WHAT YOU ARE ASKED TO DO: Nothing but the lines below, from the first through the line containing "## 20180404.5", should be set down, each one exactly and without pictures.

EXERCISE MATERIAL:
···

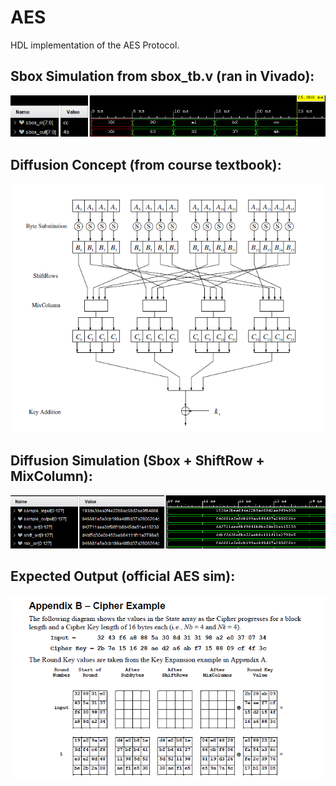 # AES 
HDL implementation of the AES Protocol.

## Sbox Simulation from sbox_tb.v (ran in Vivado):
![Sbox Simulation](sbox_sim.png "Sbox Simulation")

## Diffusion Concept (from course textbook):
![Diffusion Concept](complete_round.png "Diffusion Concept") 

## Diffusion Simulation (Sbox + ShiftRow + MixColumn):
![Diffusion Simulation](diffusion_sim.png "Diffusion Simulation")

## Expected Output (official AES sim):
![Expected Output](fips-197.png "Expected Output")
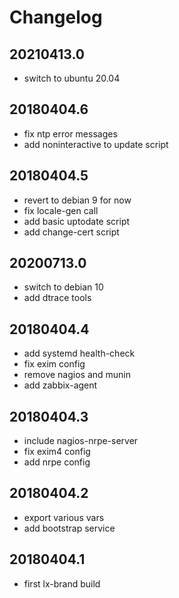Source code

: # Changelog

## 20210413.0

* switch to ubuntu 20.04


## 20180404.6

* fix ntp error messages
* add noninteractive to update script

## 20180404.5

* revert to debian 9 for now
* fix locale-gen call
* add basic uptodate script
* add change-cert script

## 20200713.0

* switch to debian 10
* add dtrace tools

## 20180404.4

* add systemd health-check
* fix exim config
* remove nagios and munin
* add zabbix-agent

## 20180404.3

* include nagios-nrpe-server
* fix exim4 config
* add nrpe config

## 20180404.2

* export various vars
* add bootstrap service

## 20180404.1

* first lx-brand build
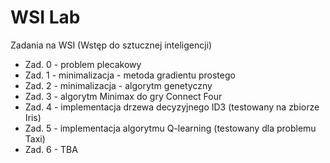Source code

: # WSI Lab

Zadania na WSI (Wstęp do sztucznej inteligencji)

- Zad. 0 - problem plecakowy
- Zad. 1 - minimalizacja - metoda gradientu prostego
- Zad. 2 - minimalizacja - algorytm genetyczny
- Zad. 3 - algorytm Minimax do gry Connect Four
- Zad. 4 - implementacja drzewa decyzyjnego ID3 (testowany na zbiorze Iris)
- Zad. 5 - implementacja algorytmu Q-learning (testowany dla problemu Taxi)
- Zad. 6 - TBA
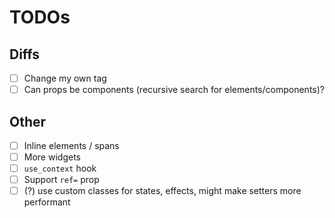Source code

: # TODOs

## Diffs

- [ ] Change my own tag
- [ ] Can props be components (recursive search for elements/components)?

## Other

- [ ] Inline elements / spans
- [ ] More widgets
- [ ] `use_context` hook
- [ ] Support `ref=` prop
- [ ] (?) use custom classes for states, effects, might make setters more performant
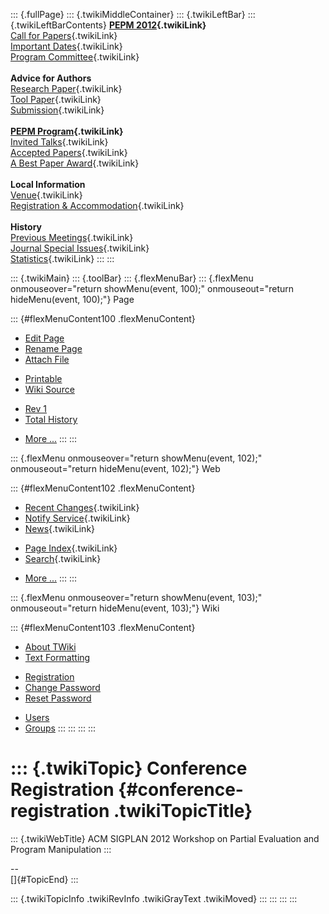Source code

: ::: {.fullPage}
::: {.twikiMiddleContainer}
::: {.twikiLeftBar}
::: {.twikiLeftBarContents}
**[PEPM 2012](WebHome){.twikiLink}**\
[Call for Papers](CallForPapers){.twikiLink}\
[Important Dates](ImportantDates){.twikiLink}\
[Program Committee](ProgramCommittee){.twikiLink}\
\
**Advice for Authors**\
[Research Paper](ResearchPaperAdvice){.twikiLink}\
[Tool Paper](ToolPaperAdvice){.twikiLink}\
[Submission](PaperSubmission){.twikiLink}\
\
**[PEPM Program](Program){.twikiLink}**\
[Invited Talks](InvitedTalks){.twikiLink}\
[Accepted Papers](AcceptedPapers){.twikiLink}\
[A Best Paper Award](ABestPaperAward){.twikiLink}\
\
**Local Information**\
[Venue](WorkshopVenue){.twikiLink}\
[Registration & Accommodation](RegistrationAndAccomodation){.twikiLink}\
\
**History**\
[Previous Meetings](PreviousMeetings){.twikiLink}\
[Journal Special Issues](SpecialIssues){.twikiLink}\
[Statistics](HistoricalStatistics){.twikiLink}
:::
:::

::: {.twikiMain}
::: {.toolBar}
::: {.flexMenuBar}
::: {.flexMenu onmouseover="return showMenu(event, 100);" onmouseout="return hideMenu(event, 100);"}
Page

::: {#flexMenuContent100 .flexMenuContent}
-   [Edit
    Page](http://www.program-transformation.org/edit/PEPM12/ConferenceRegistration?t=1536828966)
-   [Rename
    Page](http://www.program-transformation.org/rename/PEPM12/ConferenceRegistration)
-   [Attach
    File](http://www.program-transformation.org/attach/PEPM12/ConferenceRegistration)

<!-- -->

-   [Printable](http://www.program-transformation.org/view/PEPM12/ConferenceRegistration?skin=print.pattern)
-   [Wiki
    Source](http://www.program-transformation.org/view/PEPM12/ConferenceRegistration?skin=text&raw=on&contenttype=text/plain)

<!-- -->

-   [Rev
    1](http://www.program-transformation.org/view/PEPM12/ConferenceRegistration?rev=1.1)
-   [Total
    History](http://www.program-transformation.org/rdiff/PEPM12/ConferenceRegistration)

<!-- -->

-   [More
    \...](http://www.program-transformation.org/oops/PEPM12/ConferenceRegistration?template=oopsmore&param1=1.1&param2=1.1)
:::
:::

::: {.flexMenu onmouseover="return showMenu(event, 102);" onmouseout="return hideMenu(event, 102);"}
Web

::: {#flexMenuContent102 .flexMenuContent}
-   [Recent Changes](WebChanges){.twikiLink}
-   [Notify Service](WebNotify){.twikiLink}
-   [News](WebNews){.twikiLink}

<!-- -->

-   [Page Index](WebIndex){.twikiLink}
-   [Search](WebSearch){.twikiLink}

<!-- -->

-   [More
    \...](http://www.program-transformation.org/oops/PEPM12/ConferenceRegistration?template=oopsmore&param1=1.1&param2=1.1)
:::
:::

::: {.flexMenu onmouseover="return showMenu(event, 103);" onmouseout="return hideMenu(event, 103);"}
Wiki

::: {#flexMenuContent103 .flexMenuContent}
-   [About
    TWiki](http://www.program-transformation.org/view/TWiki/WebHome)
-   [Text
    Formatting](http://www.program-transformation.org/view/TWiki/TextFormattingRules)

<!-- -->

-   [Registration](http://www.program-transformation.org/view/TWiki/TWikiRegistration)
-   [Change
    Password](http://www.program-transformation.org/view/TWiki/ChangePassword)
-   [Reset
    Password](http://www.program-transformation.org/view/TWiki/ResetPassword)

<!-- -->

-   [Users](http://www.program-transformation.org/view/Main/TWikiUsers)
-   [Groups](http://www.program-transformation.org/view/Main/TWikiGroups)
:::
:::
:::
:::

::: {.twikiTopic}
Conference Registration {#conference-registration .twikiTopicTitle}
=======================

::: {.twikiWebTitle}
ACM SIGPLAN 2012 Workshop on Partial Evaluation and Program Manipulation
:::

\--\
[]{#TopicEnd}
:::

::: {.twikiTopicInfo .twikiRevInfo .twikiGrayText .twikiMoved}
:::
:::
:::
:::
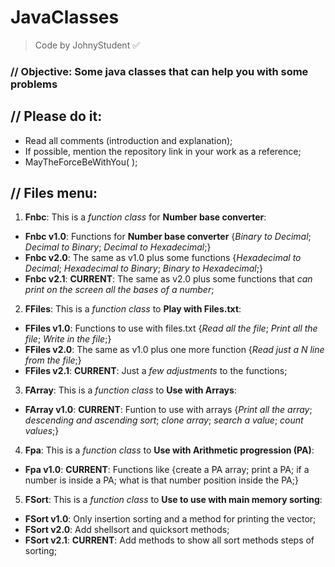 # JavaClasses
> Code by JohnyStudent :white_check_mark:
### // Objective: Some java classes that can help you with some problems
## // Please do it:
  - Read all comments (introduction and explanation);
  - If possible, mention the repository link in your work as a reference;
  - MayTheForceBeWithYou( );

## // Files menu:
1. **Fnbc**: This is a *function class* for **Number base converter**:
  - **Fnbc v1.0**: Functions for **Number base converter** {*Binary to Decimal*; *Decimal to Binary*; *Decimal to Hexadecimal*;}
  - **Fnbc v2.0**: The same as v1.0 plus some functions {*Hexadecimal to Decimal*; *Hexadecimal to Binary*; *Binary to Hexadecimal*;}
  - **Fnbc v2.1**: **CURRENT**: The same as v2.0 plus some functions that *can print on the screen all the bases of a number*;
2. **FFiles**: This is a *function class* to **Play with Files.txt**:
  - **FFiles v1.0**: Functions to use with files.txt {*Read all the file*; *Print all the file*; *Write in the file*;}
  - **FFiles v2.0**: The same as v1.0 plus one more function {*Read just a N line from the file*;}
  - **FFiles v2.1**: **CURRENT**: Just a *few adjustments* to the functions;
3. **FArray**: This is a *function class* to **Use with Arrays**:
  - **FArray v1.0**: **CURRENT**: Funtion to use with arrays {*Print all the array*; *descending and ascending sort*; *clone array*; *search a value*; *count values*;}
4. **Fpa**: This is a *function class* to **Use with Arithmetic progression (PA)**:
  - **Fpa v1.0**: **CURRENT**: Functions like {create a PA array; print a PA; if a number is inside a PA; what is that number position inside the PA;}
5. **FSort**: This is a *function class* to **Use to use with main memory sorting**:
  - **FSort v1.0**: Only insertion sorting and a method for printing the vector;
  - **FSort v2.0**: Add shellsort and quicksort methods;
  - **FSort v2.1**: **CURRENT**: Add methods to show all sort methods steps of sorting;
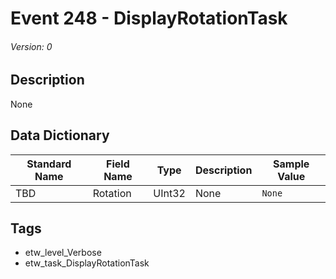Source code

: # Event 248 - DisplayRotationTask
###### Version: 0

## Description
None

## Data Dictionary
|Standard Name|Field Name|Type|Description|Sample Value|
|---|---|---|---|---|
|TBD|Rotation|UInt32|None|`None`|

## Tags
* etw_level_Verbose
* etw_task_DisplayRotationTask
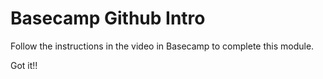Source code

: # Basecamp Github Intro
Follow the instructions in the video in Basecamp to complete this module.

Got it!!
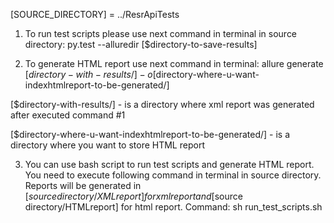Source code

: [SOURCE_DIRECTORY] = ../ResrApiTests

1. To run test scripts please use next command in terminal in source directory:
py.test --alluredir [$directory-to-save-results]

2. To generate HTML report use next command in terminal:
allure generate [$directory-with-results/] -o [$directory-where-u-want-indexhtmlreport-to-be-generated/]

[$directory-with-results/] - is a directory where xml report was generated after executed command #1

[$directory-where-u-want-indexhtmlreport-to-be-generated/] - is a directory where you want to store HTML report

3. You can use bash script to run test scripts and generate HTML report. 
You need to execute following command in terminal in source directory.
Reports will be generated in 
[$source directory/XMLreport] for xml report
and 
[$source directory/HTMLreport] for html report.
Command:
sh run_test_scripts.sh
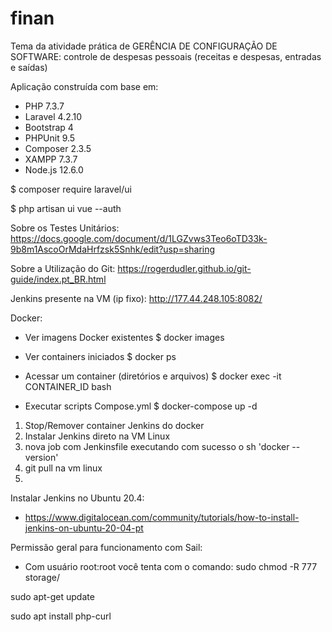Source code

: # finan
Tema da atividade prática de GERÊNCIA DE CONFIGURAÇÃO DE SOFTWARE: controle de despesas pessoais (receitas e despesas, entradas e saídas)

Aplicação construída com base em:
- PHP 7.3.7
- Laravel 4.2.10
- Bootstrap 4
- PHPUnit 9.5
- Composer 2.3.5
- XAMPP 7.3.7
- Node.js 12.6.0

$ composer require laravel/ui

$ php artisan ui vue --auth

Sobre os Testes Unitários:
https://docs.google.com/document/d/1LGZvws3Teo6oTD33k-9b8m1AscoOrMdaHrfzsk5Snhk/edit?usp=sharing

Sobre a Utilização do Git:
https://rogerdudler.github.io/git-guide/index.pt_BR.html

Jenkins presente na VM (ip fixo):
http://177.44.248.105:8082/

Docker:

- Ver imagens Docker existentes
$ docker images

- Ver containers iniciados
$ docker ps

- Acessar um container (diretórios e arquivos)
$ docker exec -it CONTAINER_ID bash

- Executar scripts Compose.yml
$ docker-compose up -d


1. Stop/Remover container Jenkins do docker
2. Instalar Jenkins direto na VM Linux
3. nova job com Jenkinsfile executando com sucesso o sh 'docker --version'
4. git pull na vm linux
5. 

Instalar Jenkins no Ubuntu 20.4:
- https://www.digitalocean.com/community/tutorials/how-to-install-jenkins-on-ubuntu-20-04-pt

Permissão geral para funcionamento com Sail:
- Com usuário root:root você tenta com o comando: sudo chmod -R 777 storage/

sudo apt-get update

sudo apt install php-curl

···

WRITTEN SOLUTION:
 # AES 
HDL implementation of the AES Protocol.

## Sbox Simulation from sbox_tb.v (ran in Vivado):
![Sbox Simulation](sbox_sim.png "Sbox Simulation")

## Diffusion Concept (from course textbook):
![Diffusion Concept](complete_round.png "Diffusion Concept") 

## Diffusion Simulation (Sbox + ShiftRow + MixColumn):
![Diffusion Simulation](diffusion_sim.png "Diffusion Simulation")

## Expected Output (official AES sim):
![Expected Output](fips-197.png "Expected Output")
Source code

: # Changelog

## 20210413.0

* switch to ubuntu 20.04


## 20180404.6

* fix ntp error messages
* add noninteractive to update script

## 20180404.5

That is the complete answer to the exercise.